==== Extracted information
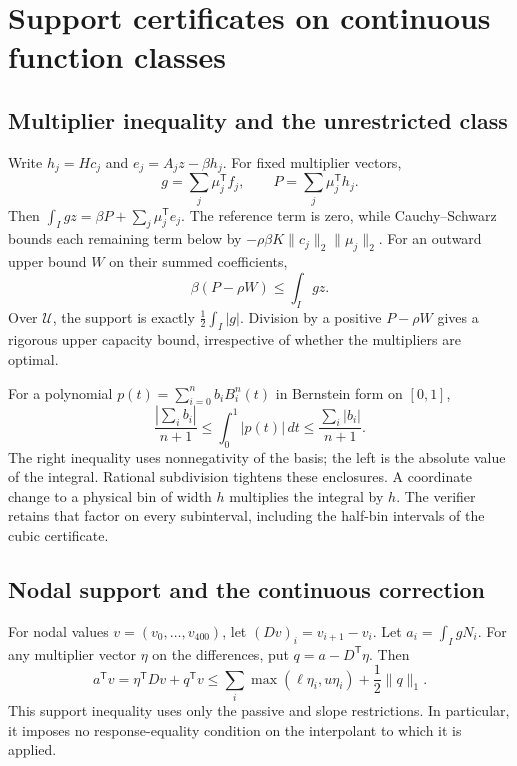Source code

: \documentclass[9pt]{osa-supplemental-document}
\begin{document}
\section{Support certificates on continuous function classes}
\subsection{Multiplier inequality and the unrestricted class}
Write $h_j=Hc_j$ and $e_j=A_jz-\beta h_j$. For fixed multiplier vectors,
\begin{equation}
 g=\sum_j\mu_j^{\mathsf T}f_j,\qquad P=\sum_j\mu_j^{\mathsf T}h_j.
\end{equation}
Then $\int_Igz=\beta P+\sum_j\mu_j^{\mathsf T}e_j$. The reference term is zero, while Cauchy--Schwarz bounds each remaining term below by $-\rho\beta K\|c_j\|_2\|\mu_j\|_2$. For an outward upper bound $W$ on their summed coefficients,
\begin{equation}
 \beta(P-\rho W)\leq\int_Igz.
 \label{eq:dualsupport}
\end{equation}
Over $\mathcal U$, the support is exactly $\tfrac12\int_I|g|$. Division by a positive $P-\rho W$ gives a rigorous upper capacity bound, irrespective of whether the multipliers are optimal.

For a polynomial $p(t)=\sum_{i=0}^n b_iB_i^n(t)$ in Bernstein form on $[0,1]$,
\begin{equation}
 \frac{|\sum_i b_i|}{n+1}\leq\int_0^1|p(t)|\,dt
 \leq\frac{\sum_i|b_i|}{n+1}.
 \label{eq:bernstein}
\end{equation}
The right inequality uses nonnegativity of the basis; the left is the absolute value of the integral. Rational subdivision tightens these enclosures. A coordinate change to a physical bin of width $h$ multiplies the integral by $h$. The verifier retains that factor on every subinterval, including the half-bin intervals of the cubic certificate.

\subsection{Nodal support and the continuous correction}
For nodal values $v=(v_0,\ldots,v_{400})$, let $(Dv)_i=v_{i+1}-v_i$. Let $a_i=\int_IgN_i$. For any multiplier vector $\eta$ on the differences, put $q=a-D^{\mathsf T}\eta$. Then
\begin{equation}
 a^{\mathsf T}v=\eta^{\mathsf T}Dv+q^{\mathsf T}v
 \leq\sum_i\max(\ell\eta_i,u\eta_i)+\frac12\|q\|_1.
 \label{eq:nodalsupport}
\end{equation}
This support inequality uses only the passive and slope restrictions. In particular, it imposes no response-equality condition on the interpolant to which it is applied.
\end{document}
========
==== Extracted information
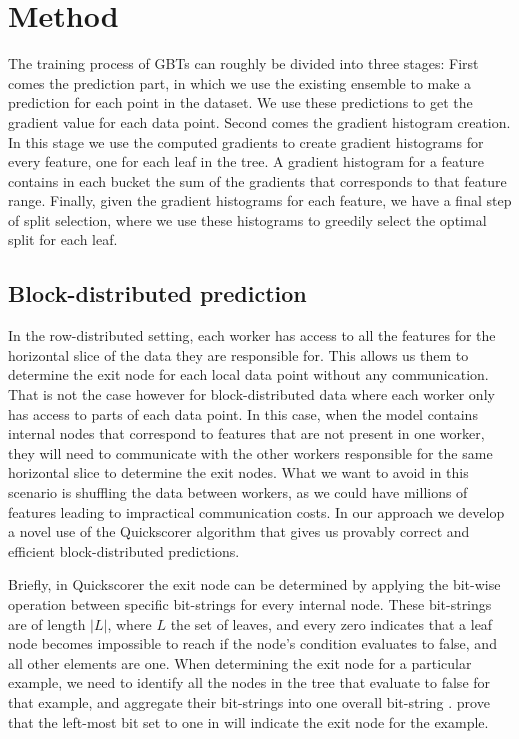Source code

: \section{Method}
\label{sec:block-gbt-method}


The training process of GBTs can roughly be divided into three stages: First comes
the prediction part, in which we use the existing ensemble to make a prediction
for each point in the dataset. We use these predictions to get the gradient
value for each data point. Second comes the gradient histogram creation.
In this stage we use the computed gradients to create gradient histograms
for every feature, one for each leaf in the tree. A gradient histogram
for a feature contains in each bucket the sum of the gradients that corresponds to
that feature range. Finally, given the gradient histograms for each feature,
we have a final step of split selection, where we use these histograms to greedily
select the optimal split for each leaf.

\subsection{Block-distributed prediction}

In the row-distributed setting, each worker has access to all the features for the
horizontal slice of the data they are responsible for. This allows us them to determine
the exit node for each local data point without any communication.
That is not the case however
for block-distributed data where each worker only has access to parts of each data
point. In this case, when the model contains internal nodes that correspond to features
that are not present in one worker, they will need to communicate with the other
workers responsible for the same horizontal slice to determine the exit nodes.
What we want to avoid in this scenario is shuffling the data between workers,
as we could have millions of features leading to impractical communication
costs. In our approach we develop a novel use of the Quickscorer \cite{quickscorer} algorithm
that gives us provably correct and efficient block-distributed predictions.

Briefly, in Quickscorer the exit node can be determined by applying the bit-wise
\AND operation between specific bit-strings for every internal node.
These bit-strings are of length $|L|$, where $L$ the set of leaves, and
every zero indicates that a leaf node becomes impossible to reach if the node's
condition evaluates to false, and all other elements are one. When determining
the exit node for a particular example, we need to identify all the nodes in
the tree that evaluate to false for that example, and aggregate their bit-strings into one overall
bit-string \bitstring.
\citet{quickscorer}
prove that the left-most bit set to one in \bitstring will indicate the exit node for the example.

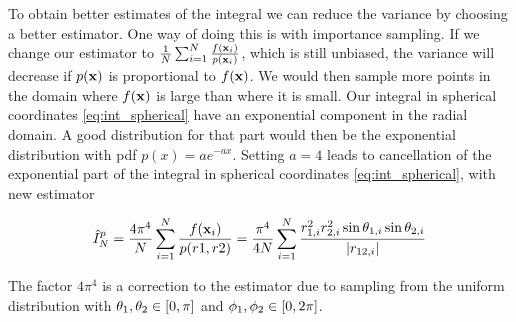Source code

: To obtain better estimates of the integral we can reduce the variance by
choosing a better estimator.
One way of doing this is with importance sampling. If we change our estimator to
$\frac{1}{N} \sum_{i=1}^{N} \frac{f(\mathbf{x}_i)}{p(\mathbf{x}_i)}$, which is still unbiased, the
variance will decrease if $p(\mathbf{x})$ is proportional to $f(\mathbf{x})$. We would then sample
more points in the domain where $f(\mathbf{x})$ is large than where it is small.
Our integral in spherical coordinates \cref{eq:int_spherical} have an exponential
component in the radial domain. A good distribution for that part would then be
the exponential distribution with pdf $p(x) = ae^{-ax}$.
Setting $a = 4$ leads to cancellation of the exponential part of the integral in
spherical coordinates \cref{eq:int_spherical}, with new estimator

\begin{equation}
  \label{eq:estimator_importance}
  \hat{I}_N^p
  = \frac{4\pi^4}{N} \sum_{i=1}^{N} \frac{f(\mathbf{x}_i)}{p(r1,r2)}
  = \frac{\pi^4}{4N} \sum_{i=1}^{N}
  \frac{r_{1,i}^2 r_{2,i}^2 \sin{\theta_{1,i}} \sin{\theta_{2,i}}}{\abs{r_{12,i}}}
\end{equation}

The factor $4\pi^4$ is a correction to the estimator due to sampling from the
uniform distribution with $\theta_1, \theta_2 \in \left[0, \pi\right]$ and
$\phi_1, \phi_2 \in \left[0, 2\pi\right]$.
========
==== Extracted information
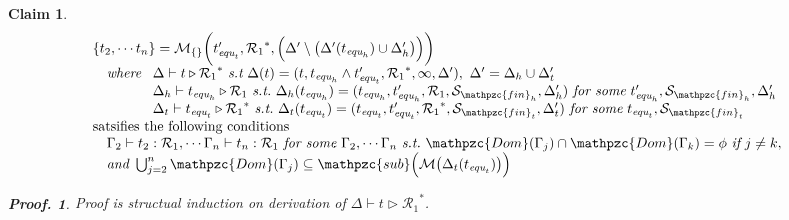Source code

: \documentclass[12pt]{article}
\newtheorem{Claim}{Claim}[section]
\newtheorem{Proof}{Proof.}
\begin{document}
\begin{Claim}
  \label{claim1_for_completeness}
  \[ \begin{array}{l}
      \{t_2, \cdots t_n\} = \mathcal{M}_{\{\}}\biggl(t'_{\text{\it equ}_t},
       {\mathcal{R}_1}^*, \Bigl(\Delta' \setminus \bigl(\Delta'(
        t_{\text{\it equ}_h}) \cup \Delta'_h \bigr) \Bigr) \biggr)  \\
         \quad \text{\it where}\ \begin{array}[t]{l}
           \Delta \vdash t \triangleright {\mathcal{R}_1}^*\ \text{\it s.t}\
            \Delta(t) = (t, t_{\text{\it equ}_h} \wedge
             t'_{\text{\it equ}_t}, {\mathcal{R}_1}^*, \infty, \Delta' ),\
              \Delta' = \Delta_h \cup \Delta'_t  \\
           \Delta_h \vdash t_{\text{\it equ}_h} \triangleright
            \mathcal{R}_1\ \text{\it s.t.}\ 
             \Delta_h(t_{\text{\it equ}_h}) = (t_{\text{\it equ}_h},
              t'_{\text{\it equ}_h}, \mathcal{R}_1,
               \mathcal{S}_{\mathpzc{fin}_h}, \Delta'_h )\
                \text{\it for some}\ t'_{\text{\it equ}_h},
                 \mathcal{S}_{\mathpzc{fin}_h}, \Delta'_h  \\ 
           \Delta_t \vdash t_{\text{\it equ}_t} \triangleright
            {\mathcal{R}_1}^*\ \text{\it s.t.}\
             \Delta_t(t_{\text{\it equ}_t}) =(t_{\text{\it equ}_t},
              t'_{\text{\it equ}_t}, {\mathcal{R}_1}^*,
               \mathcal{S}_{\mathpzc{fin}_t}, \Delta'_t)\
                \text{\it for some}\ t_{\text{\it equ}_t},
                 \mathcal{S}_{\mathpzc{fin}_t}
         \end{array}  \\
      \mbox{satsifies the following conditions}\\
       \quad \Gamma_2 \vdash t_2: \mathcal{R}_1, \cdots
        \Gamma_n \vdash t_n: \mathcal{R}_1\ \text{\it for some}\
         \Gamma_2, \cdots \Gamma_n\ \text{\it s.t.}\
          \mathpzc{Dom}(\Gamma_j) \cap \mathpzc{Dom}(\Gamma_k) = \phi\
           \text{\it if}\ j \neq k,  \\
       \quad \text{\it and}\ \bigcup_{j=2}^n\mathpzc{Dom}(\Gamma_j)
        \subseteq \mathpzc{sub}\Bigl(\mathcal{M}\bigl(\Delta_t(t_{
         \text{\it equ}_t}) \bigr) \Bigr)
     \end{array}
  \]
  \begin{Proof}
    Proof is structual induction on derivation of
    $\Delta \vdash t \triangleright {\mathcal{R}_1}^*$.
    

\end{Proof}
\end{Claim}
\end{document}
========
### Assignment
Copy from the entries above each line in which the string "exit" can be found.

### Expected output
the exit node for each local data point without any communication.
workers responsible for the same horizontal slice to determine the exit nodes.
Briefly, in Quickscorer the exit node can be determined by applying the bit-wise
the exit node for a particular example, we need to identify all the nodes in
prove that the left-most bit set to one in \bitstring will indicate the exit node for the example.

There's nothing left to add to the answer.